[Stored data entries]
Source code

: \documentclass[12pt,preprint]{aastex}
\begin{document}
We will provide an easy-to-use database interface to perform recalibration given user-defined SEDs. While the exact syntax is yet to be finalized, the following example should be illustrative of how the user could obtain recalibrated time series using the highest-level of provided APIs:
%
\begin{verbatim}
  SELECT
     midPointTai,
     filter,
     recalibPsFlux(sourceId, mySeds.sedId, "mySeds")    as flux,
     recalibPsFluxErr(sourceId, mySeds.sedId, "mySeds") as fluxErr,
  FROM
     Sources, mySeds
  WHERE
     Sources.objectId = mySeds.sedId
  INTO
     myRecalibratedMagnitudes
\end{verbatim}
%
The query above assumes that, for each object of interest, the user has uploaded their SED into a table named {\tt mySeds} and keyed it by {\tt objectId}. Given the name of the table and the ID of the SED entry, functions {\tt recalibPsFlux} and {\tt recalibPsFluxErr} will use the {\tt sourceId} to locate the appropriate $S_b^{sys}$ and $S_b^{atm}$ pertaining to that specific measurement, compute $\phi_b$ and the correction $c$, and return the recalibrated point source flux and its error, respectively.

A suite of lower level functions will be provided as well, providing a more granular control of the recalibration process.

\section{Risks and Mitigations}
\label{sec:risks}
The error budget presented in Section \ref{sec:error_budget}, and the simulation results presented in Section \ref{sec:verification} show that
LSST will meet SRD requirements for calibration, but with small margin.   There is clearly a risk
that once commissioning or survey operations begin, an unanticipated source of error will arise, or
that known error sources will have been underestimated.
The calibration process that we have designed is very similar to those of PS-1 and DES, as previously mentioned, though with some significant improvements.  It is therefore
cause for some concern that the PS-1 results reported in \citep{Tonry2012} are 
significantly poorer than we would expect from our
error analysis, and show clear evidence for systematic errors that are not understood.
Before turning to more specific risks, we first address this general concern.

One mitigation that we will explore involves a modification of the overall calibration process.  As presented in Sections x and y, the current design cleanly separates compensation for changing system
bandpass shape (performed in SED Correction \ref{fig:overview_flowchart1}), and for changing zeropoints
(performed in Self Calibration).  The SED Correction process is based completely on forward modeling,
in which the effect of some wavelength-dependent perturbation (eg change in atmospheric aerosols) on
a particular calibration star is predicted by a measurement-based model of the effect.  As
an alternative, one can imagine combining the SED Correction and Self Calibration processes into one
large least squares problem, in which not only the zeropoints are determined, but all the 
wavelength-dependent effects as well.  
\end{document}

TASK TO CARRY OUT: Copy the data exactly as it was presented.

EXPECTED ANSWER:
Source code

: \documentclass[12pt,preprint]{aastex}
\begin{document}
We will provide an easy-to-use database interface to perform recalibration given user-defined SEDs. While the exact syntax is yet to be finalized, the following example should be illustrative of how the user could obtain recalibrated time series using the highest-level of provided APIs:
%
\begin{verbatim}
  SELECT
     midPointTai,
     filter,
     recalibPsFlux(sourceId, mySeds.sedId, "mySeds")    as flux,
     recalibPsFluxErr(sourceId, mySeds.sedId, "mySeds") as fluxErr,
  FROM
     Sources, mySeds
  WHERE
     Sources.objectId = mySeds.sedId
  INTO
     myRecalibratedMagnitudes
\end{verbatim}
%
The query above assumes that, for each object of interest, the user has uploaded their SED into a table named {\tt mySeds} and keyed it by {\tt objectId}. Given the name of the table and the ID of the SED entry, functions {\tt recalibPsFlux} and {\tt recalibPsFluxErr} will use the {\tt sourceId} to locate the appropriate $S_b^{sys}$ and $S_b^{atm}$ pertaining to that specific measurement, compute $\phi_b$ and the correction $c$, and return the recalibrated point source flux and its error, respectively.

A suite of lower level functions will be provided as well, providing a more granular control of the recalibration process.

\section{Risks and Mitigations}
\label{sec:risks}
The error budget presented in Section \ref{sec:error_budget}, and the simulation results presented in Section \ref{sec:verification} show that
LSST will meet SRD requirements for calibration, but with small margin.   There is clearly a risk
that once commissioning or survey operations begin, an unanticipated source of error will arise, or
that known error sources will have been underestimated.
The calibration process that we have designed is very similar to those of PS-1 and DES, as previously mentioned, though with some significant improvements.  It is therefore
cause for some concern that the PS-1 results reported in \citep{Tonry2012} are 
significantly poorer than we would expect from our
error analysis, and show clear evidence for systematic errors that are not understood.
Before turning to more specific risks, we first address this general concern.

One mitigation that we will explore involves a modification of the overall calibration process.  As presented in Sections x and y, the current design cleanly separates compensation for changing system
bandpass shape (performed in SED Correction \ref{fig:overview_flowchart1}), and for changing zeropoints
(performed in Self Calibration).  The SED Correction process is based completely on forward modeling,
in which the effect of some wavelength-dependent perturbation (eg change in atmospheric aerosols) on
a particular calibration star is predicted by a measurement-based model of the effect.  As
an alternative, one can imagine combining the SED Correction and Self Calibration processes into one
large least squares problem, in which not only the zeropoints are determined, but all the 
wavelength-dependent effects as well.  
\end{document}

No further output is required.